> Problem requirements:
Each line from the first entry to the line with "### **System:**", both included, is to be returned unchanged, with any pictures dropped.

> Recorded information:
┄┄┄┄┄┄┄┄┄┄┄┄┄┄┄┄┄┄┄┄

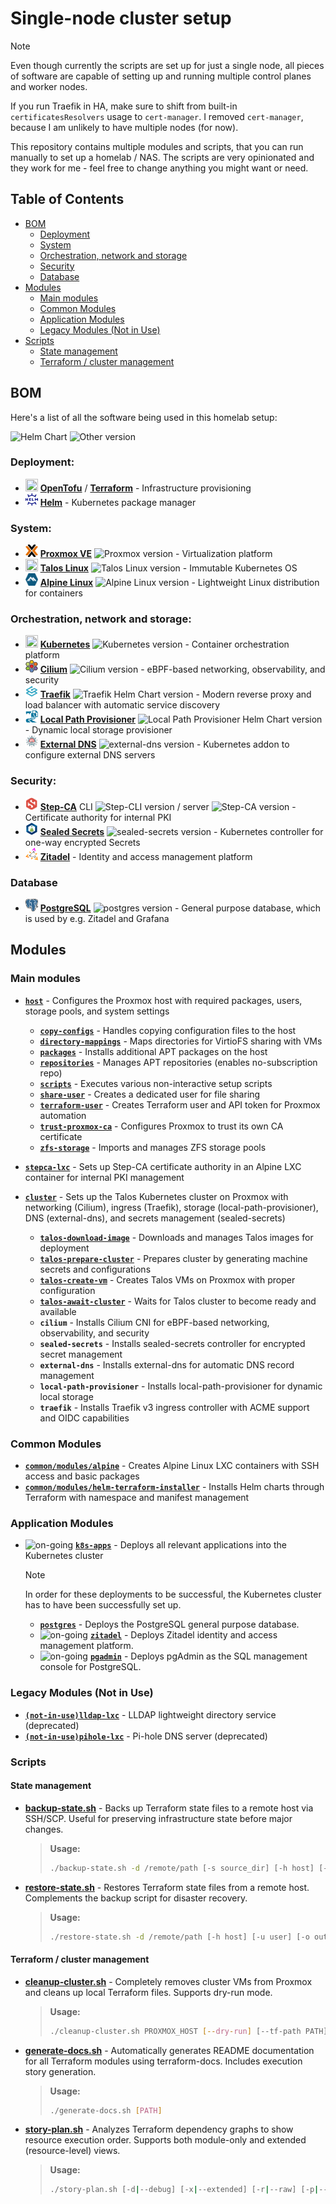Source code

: # Single-node cluster setup

> [!NOTE]
> Even though currently the scripts are set up for just a single node, all pieces of software are capable of setting up and running multiple control planes and worker nodes.
>
> If you run Traefik in HA, make sure to shift from built-in `certificatesResolvers` usage to `cert-manager`. I removed `cert-manager`, because I am unlikely to have multiple nodes (for now).

This repository contains multiple modules and scripts, that you can run manually to set up a homelab / NAS. The scripts are very opinionated and they work for me - feel free to change anything you might want or need.

## Table of Contents

- [BOM](#bom)
  - [Deployment](#deployment)
  - [System](#system)
  - [Orchestration, network and storage](#orchestration-network-and-storage)
  - [Security](#security)
  - [Database](#database)
- [Modules](#modules)
  - [Main modules](#main-modules)
  - [Common Modules](#common-modules)
  - [Application Modules](#application-modules)
  - [Legacy Modules (Not in Use)](#legacy-modules-not-in-use)
- [Scripts](#scripts)
  - [State management](#state-management)
  - [Terraform / cluster management](#terraform--cluster-management)

## BOM

Here's a list of all the software being used in this homelab setup:

![Helm Chart](https://img.shields.io/badge/Helm%20Chart-darkblue?style=flat) ![Other version](https://img.shields.io/badge/Other%20version-blue?style=flat)

### **Deployment:**

- <img src="docs/assets/tofu-on-light.svg" width="20" height="20"> **[OpenTofu](https://opentofu.org/)** / **[Terraform](https://www.terraform.io/)** - Infrastructure provisioning
- <img src="docs/assets/helm-logo.svg" width="20" height="20"> **[Helm](https://helm.sh/)** - Kubernetes package manager

### **System:**

- <img src="docs/assets/proxmox-logo-stacked-color.svg" width="20" height="20"> **[Proxmox VE](https://www.proxmox.com/en/proxmox-virtual-environment/overview)** ![Proxmox version](https://img.shields.io/badge/dynamic/yaml?url=https%3A%2F%2Fraw.githubusercontent.com%2FdivStar%2Fhomelab%2Frefs%2Fheads%2Fmaster%2Fversions.yaml&query=%24.proxmox_version&label=%20) - Virtualization platform
- <img src="docs/assets/talos-logo.svg" width="20" height="20"> **[Talos Linux](https://www.talos.dev/)** ![Talos Linux version](https://img.shields.io/badge/dynamic/yaml?url=https%3A%2F%2Fraw.githubusercontent.com%2FdivStar%2Fhomelab%2Frefs%2Fheads%2Fmaster%2Fversions.yaml&query=%24.talos_linux_version&prefix=%20&label=%20) - Immutable Kubernetes OS
- <img src="docs/assets/alpine-logo.svg" width="20" height="20"> **[Alpine Linux](https://alpinelinux.org/)** ![Alpine Linux version](https://img.shields.io/badge/dynamic/yaml?url=https%3A%2F%2Fraw.githubusercontent.com%2FdivStar%2Fhomelab%2Frefs%2Fheads%2Fmaster%2Fversions.yaml&query=%24.alpine_linux_version&label=%20) - Lightweight Linux distribution for containers

### **Orchestration, network and storage:**

- <img src="docs/assets/kubernetes-logo.svg" width="20" height="20"> **[Kubernetes](https://kubernetes.io/)** ![Kubernetes version](https://img.shields.io/badge/dynamic/yaml?url=https%3A%2F%2Fraw.githubusercontent.com%2FdivStar%2Fhomelab%2Frefs%2Fheads%2Fmaster%2Fversions.yaml&query=%24.target_kube_version&label=%20) - Container orchestration platform
- <img src="docs/assets/cilium-logo.svg" width="20" height="20"> **[Cilium](https://cilium.io/)** ![Cilium version](https://img.shields.io/badge/dynamic/yaml?url=https%3A%2F%2Fraw.githubusercontent.com%2FdivStar%2Fhomelab%2Frefs%2Fheads%2Fmaster%2Fversions.yaml&query=%24.cilium_version&label=%20&color=darkblue) - eBPF-based networking, observability, and security
- <img src="docs/assets/traefik-logo.svg" width="20" height="20"> **[Traefik](https://traefik.io/)** ![Traefik Helm Chart version](https://img.shields.io/badge/dynamic/yaml?url=https%3A%2F%2Fraw.githubusercontent.com%2FdivStar%2Fhomelab%2Frefs%2Fheads%2Fmaster%2Fversions.yaml&query=%24.traefik_version&label=%20&color=darkblue) - Modern reverse proxy and load balancer with automatic service discovery
- <img src="docs/assets/local-path-provisioner-logo.svg" width="20" height="20"> **[Local Path Provisioner](https://github.com/rancher/local-path-provisioner)** ![Local Path Provisioner Helm Chart version](https://img.shields.io/badge/dynamic/yaml?url=https%3A%2F%2Fraw.githubusercontent.com%2FdivStar%2Fhomelab%2Frefs%2Fheads%2Fmaster%2Fversions.yaml&query=%24.local_path_provisioner_version&label=%20&color=darkblue) - Dynamic local storage provisioner
- <img src="docs/assets/external-dns-logo.svg" width="20" height="20"> **[External DNS](https://github.com/kubernetes-sigs/external-dns)** ![external-dns version](https://img.shields.io/badge/dynamic/yaml?url=https%3A%2F%2Fraw.githubusercontent.com%2FdivStar%2Fhomelab%2Frefs%2Fheads%2Fmaster%2Fversions.yaml&query=%24.external_dns_version&prefix=%20&label=%20&color=darkblue) - Kubernetes addon to configure external DNS servers

### **Security:**

- <img src="docs/assets/smallstep-logo.svg" width="20" height="20"> **[Step-CA](https://smallstep.com/certificates/)** CLI ![Step-CLI version](https://img.shields.io/badge/dynamic/yaml?url=https%3A%2F%2Fraw.githubusercontent.com%2FdivStar%2Fhomelab%2Frefs%2Fheads%2Fmaster%2Fversions.yaml&query=%24.step_cli_version&label=%20) / server ![Step-CA version](https://img.shields.io/badge/dynamic/yaml?url=https%3A%2F%2Fraw.githubusercontent.com%2FdivStar%2Fhomelab%2Frefs%2Fheads%2Fmaster%2Fversions.yaml&query=%24.step_ca_version&label=%20) - Certificate authority for internal PKI
- <img src="docs/assets/sealedsecrets-logo.svg" width="20" height="20"> **[Sealed Secrets](https://sealed-secrets.netlify.app/)** ![sealed-secrets version](https://img.shields.io/badge/dynamic/yaml?url=https%3A%2F%2Fraw.githubusercontent.com%2FdivStar%2Fhomelab%2Frefs%2Fheads%2Fmaster%2Fversions.yaml&query=%24.sealed_secrets_version&prefix=%20&label=%20&color=darkblue) - Kubernetes controller for one-way encrypted Secrets
- <img src="docs/assets/zitadel-logo.svg" width="20" height="20"> **[Zitadel](https://zitadel.com/)** - Identity and access management platform

### Database

- <img src="docs/assets/postgresql-logo.svg" width="20" height="20"> **[PostgreSQL](https://github.com/bitnami/charts/tree/main/bitnami/postgresql)** ![postgres version](https://img.shields.io/badge/dynamic/yaml?url=https%3A%2F%2Fraw.githubusercontent.com%2FdivStar%2Fhomelab%2Frefs%2Fheads%2Fmaster%2Fversions.yaml&query=%24.postgres_version&prefix=%20&label=%20&color=darkblue) - General purpose database, which is used by e.g. Zitadel and Grafana

## Modules

### Main modules

- **[`host`](modules/host/README.md)** - Configures the Proxmox host with required packages, users, storage pools, and system settings
  - **[`copy-configs`](modules/host/modules/copy-configs/README.md)** - Handles copying configuration files to the host
  - **[`directory-mappings`](modules/host/modules/directory-mappings/README.md)** - Maps directories for VirtioFS sharing with VMs
  - **[`packages`](modules/host/modules/packages/README.md)** - Installs additional APT packages on the host
  - **[`repositories`](modules/host/modules/repositories/README.md)** - Manages APT repositories (enables no-subscription repo)
  - **[`scripts`](modules/host/modules/scripts/README.md)** - Executes various non-interactive setup scripts
  - **[`share-user`](modules/host/modules/share-user/README.md)** - Creates a dedicated user for file sharing
  - **[`terraform-user`](modules/host/modules/terraform-user/README.md)** - Creates Terraform user and API token for Proxmox automation
  - **[`trust-proxmox-ca`](modules/host/modules/trust-proxmox-ca/README.md)** - Configures Proxmox to trust its own CA certificate
  - **[`zfs-storage`](modules/host/modules/zfs-storage/README.md)** - Imports and manages ZFS storage pools

- **[`stepca-lxc`](modules/stepca-lxc/README.md)** - Sets up Step-CA certificate authority in an Alpine LXC container for internal PKI management

- **[`cluster`](modules/cluster/README.md)** - Sets up the Talos Kubernetes cluster on Proxmox with networking (Cilium), ingress (Traefik), storage (local-path-provisioner), DNS (external-dns), and secrets management (sealed-secrets)
  - **[`talos-download-image`](modules/cluster/modules/talos-download-image/README.md)** - Downloads and manages Talos images for deployment
  - **[`talos-prepare-cluster`](modules/cluster/modules/talos-prepare-cluster/README.md)** - Prepares cluster by generating machine secrets and configurations
  - **[`talos-create-vm`](modules/cluster/modules/talos-create-vm/README.md)** - Creates Talos VMs on Proxmox with proper configuration
  - **[`talos-await-cluster`](modules/cluster/modules/talos-await-cluster/README.md)** - Waits for Talos cluster to become ready and available
  - **`cilium`** - Installs Cilium CNI for eBPF-based networking, observability, and security
  - **`sealed-secrets`** - Installs sealed-secrets controller for encrypted secret management
  - **`external-dns`** - Installs external-dns for automatic DNS record management
  - **`local-path-provisioner`** - Installs local-path-provisioner for dynamic local storage
  - **`traefik`** - Installs Traefik v3 ingress controller with ACME support and OIDC capabilities

### Common Modules

- **[`common/modules/alpine`](modules/common/modules/alpine/README.md)** - Creates Alpine Linux LXC containers with SSH access and basic packages
- **[`common/modules/helm-terraform-installer`](modules/common/modules/helm-terraform-installer/README.md)** - Installs Helm charts through Terraform with namespace and manifest management

### Application Modules

- ![on-going](https://img.shields.io/badge/on--going-orange?style=flat&logo=opensourcehardware&logoColor=white&logoSize=auto&labelColor=orange) **[`k8s-apps`](modules/k8s-apps/README.md)** - Deploys all relevant applications into the Kubernetes cluster
  > [!NOTE]
  > In order for these deployments to be successful, the Kubernetes cluster has to have been successfully set up.
  - **[`postgres`](modules/k8s-apps/modules/postgres/README.md)** - Deploys the PostgreSQL general purpose database.
  - ![on-going](https://img.shields.io/badge/on--going-orange?style=flat&logo=opensourcehardware&logoColor=white&logoSize=auto&labelColor=orange) **[`zitadel`](modules/k8s-apps/modules/zitadel/README.md)** - Deploys Zitadel identity and access management platform.
  - ![on-going](https://img.shields.io/badge/on--going-orange?style=flat&logo=opensourcehardware&logoColor=white&logoSize=auto&labelColor=orange) **[`pgadmin`](modules/k8s-apps/modules/pgadmin/README.md)** - Deploys pgAdmin as the SQL management console for PostgreSQL.

### Legacy Modules (Not in Use)

- **[`(not-in-use)lldap-lxc`](modules/(not-in-use)lldap-lxc/README.md)** - LLDAP lightweight directory service (deprecated)
- **[`(not-in-use)pihole-lxc`](modules/(not-in-use)pihole-lxc/README.md)** - Pi-hole DNS server (deprecated)

### Scripts

#### State management

- **[backup-state.sh](scripts/backup-state.sh)** - Backs up Terraform state files to a remote host via SSH/SCP. Useful for preserving infrastructure state before major changes.
  > **Usage:**<br/>
  > ```bash
  > ./backup-state.sh -d /remote/path [-s source_dir] [-h host] [-u user]
  > ```

- **[restore-state.sh](scripts/restore-state.sh)** - Restores Terraform state files from a remote host. Complements the backup script for disaster recovery.
  > **Usage:**<br/>
  > ```bash
  > ./restore-state.sh -d /remote/path [-h host] [-u user] [-o output_dir]
  > ```

#### Terraform / cluster management

- **[cleanup-cluster.sh](scripts/cleanup-cluster.sh)** - Completely removes cluster VMs from Proxmox and cleans up local Terraform files. Supports dry-run mode.
  > **Usage:**<br/>
  > ```bash
  > ./cleanup-cluster.sh PROXMOX_HOST [--dry-run] [--tf-path PATH]
  > ```

- **[generate-docs.sh](scripts/generate-docs.sh)** - Automatically generates README documentation for all Terraform modules using terraform-docs. Includes execution story generation.
  > **Usage:**<br/>
  > ```bash
  > ./generate-docs.sh [PATH]
  > ```

- **[story-plan.sh](scripts/story-plan.sh)** - Analyzes Terraform dependency graphs to show resource execution order. Supports both module-only and extended (resource-level) views.
  > **Usage:**<br/>
  > ```bash
  > ./story-plan.sh [-d|--debug] [-x|--extended] [-r|--raw] [-p|--path PATH] [-b|--binary BINARY]
  > ```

┄┄┄┄┄┄┄┄┄┄┄┄┄┄┄┄┄┄┄┄

> Your response:
Source code

: # Single-node cluster setup

> [!NOTE]
> Even though currently the scripts are set up for just a single node, all pieces of software are capable of setting up and running multiple control planes and worker nodes.
>
> If you run Traefik in HA, make sure to shift from built-in `certificatesResolvers` usage to `cert-manager`. I removed `cert-manager`, because I am unlikely to have multiple nodes (for now).

This repository contains multiple modules and scripts, that you can run manually to set up a homelab / NAS. The scripts are very opinionated and they work for me - feel free to change anything you might want or need.

## Table of Contents

- [BOM](#bom)
  - [Deployment](#deployment)
  - [System](#system)
  - [Orchestration, network and storage](#orchestration-network-and-storage)
  - [Security](#security)
  - [Database](#database)
- [Modules](#modules)
  - [Main modules](#main-modules)
  - [Common Modules](#common-modules)
  - [Application Modules](#application-modules)
  - [Legacy Modules (Not in Use)](#legacy-modules-not-in-use)
- [Scripts](#scripts)
  - [State management](#state-management)
  - [Terraform / cluster management](#terraform--cluster-management)

## BOM

Here's a list of all the software being used in this homelab setup:

![Helm Chart](https://img.shields.io/badge/Helm%20Chart-darkblue?style=flat) ![Other version](https://img.shields.io/badge/Other%20version-blue?style=flat)

### **Deployment:**

- <img src="docs/assets/tofu-on-light.svg" width="20" height="20"> **[OpenTofu](https://opentofu.org/)** / **[Terraform](https://www.terraform.io/)** - Infrastructure provisioning
- <img src="docs/assets/helm-logo.svg" width="20" height="20"> **[Helm](https://helm.sh/)** - Kubernetes package manager

### **System:**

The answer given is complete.